* **REQUIREMENT**: Take the data below and extract the lines from the one with "왜냐하면, middleware로 쿠기" to the one with "결국 서버에서 setCookie로", inclusive, exactly as written.
· · · ·
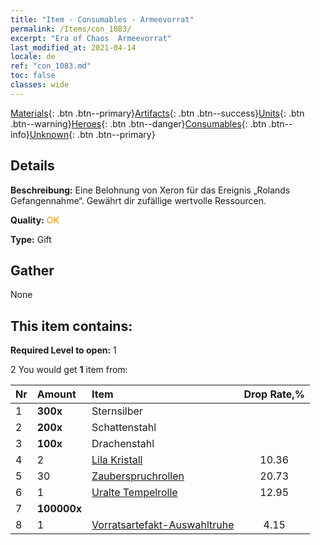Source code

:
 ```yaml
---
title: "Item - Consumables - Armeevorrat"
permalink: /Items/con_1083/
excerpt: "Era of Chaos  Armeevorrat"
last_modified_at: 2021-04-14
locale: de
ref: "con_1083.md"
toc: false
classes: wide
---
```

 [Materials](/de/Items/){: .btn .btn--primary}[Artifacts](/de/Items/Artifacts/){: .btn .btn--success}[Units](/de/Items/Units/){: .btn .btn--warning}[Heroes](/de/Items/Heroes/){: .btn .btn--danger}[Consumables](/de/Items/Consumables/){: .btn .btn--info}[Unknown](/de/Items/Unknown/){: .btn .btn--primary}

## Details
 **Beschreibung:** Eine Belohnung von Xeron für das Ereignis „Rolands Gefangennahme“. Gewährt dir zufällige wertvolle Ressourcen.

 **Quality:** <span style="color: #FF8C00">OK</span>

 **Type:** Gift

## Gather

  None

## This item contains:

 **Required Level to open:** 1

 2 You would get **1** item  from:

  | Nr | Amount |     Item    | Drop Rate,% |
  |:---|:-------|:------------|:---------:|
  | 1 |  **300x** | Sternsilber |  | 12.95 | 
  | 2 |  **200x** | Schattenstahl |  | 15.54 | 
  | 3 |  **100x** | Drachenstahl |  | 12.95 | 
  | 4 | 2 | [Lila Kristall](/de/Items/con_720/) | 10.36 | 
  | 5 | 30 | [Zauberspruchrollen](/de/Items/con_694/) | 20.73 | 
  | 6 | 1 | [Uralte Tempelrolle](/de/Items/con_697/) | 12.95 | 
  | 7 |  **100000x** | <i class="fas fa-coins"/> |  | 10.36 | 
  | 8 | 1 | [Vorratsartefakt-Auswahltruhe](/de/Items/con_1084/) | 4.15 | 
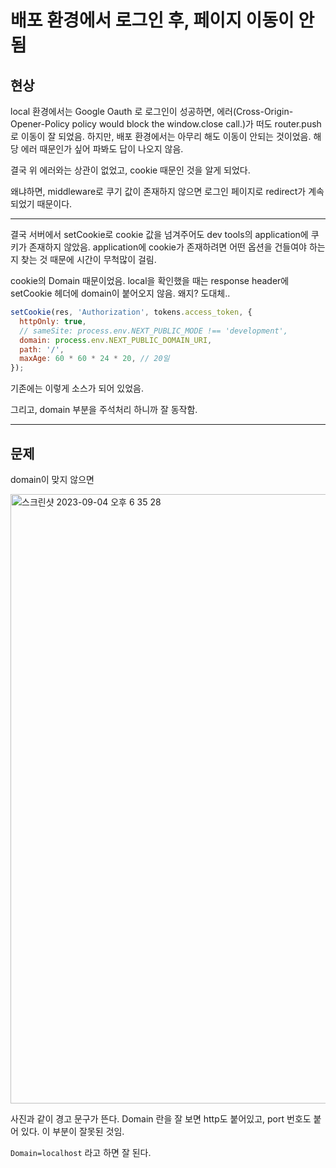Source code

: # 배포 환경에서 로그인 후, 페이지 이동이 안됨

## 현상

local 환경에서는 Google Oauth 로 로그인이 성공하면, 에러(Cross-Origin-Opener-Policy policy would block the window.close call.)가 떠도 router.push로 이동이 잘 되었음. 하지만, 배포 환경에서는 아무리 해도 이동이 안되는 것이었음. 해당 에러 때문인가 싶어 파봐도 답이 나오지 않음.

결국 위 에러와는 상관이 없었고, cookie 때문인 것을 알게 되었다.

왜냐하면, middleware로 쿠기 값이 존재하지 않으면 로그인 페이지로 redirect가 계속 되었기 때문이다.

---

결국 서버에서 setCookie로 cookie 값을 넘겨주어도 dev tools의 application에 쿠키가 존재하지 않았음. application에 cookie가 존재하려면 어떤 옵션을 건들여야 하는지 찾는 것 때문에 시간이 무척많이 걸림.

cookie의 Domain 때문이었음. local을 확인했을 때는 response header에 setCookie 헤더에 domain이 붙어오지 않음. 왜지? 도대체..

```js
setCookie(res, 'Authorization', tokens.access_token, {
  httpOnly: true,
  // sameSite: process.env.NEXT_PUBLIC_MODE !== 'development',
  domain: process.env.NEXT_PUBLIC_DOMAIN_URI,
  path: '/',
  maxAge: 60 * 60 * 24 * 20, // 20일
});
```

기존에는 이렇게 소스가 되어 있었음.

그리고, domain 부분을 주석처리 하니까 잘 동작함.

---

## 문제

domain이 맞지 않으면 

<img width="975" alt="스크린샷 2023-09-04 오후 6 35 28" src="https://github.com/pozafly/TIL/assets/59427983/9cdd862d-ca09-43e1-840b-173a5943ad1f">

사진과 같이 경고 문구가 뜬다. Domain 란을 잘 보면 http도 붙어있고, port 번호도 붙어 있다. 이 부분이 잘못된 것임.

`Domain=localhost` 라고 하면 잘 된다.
· · · ·
* **THE ANSWER**:
왜냐하면, middleware로 쿠기 값이 존재하지 않으면 로그인 페이지로 redirect가 계속 되었기 때문이다.

---

결국 서버에서 setCookie로 cookie 값을 넘겨주어도 dev tools의 application에 쿠키가 존재하지 않았음. application에 cookie가 존재하려면 어떤 옵션을 건들여야 하는지 찾는 것 때문에 시간이 무척많이 걸림.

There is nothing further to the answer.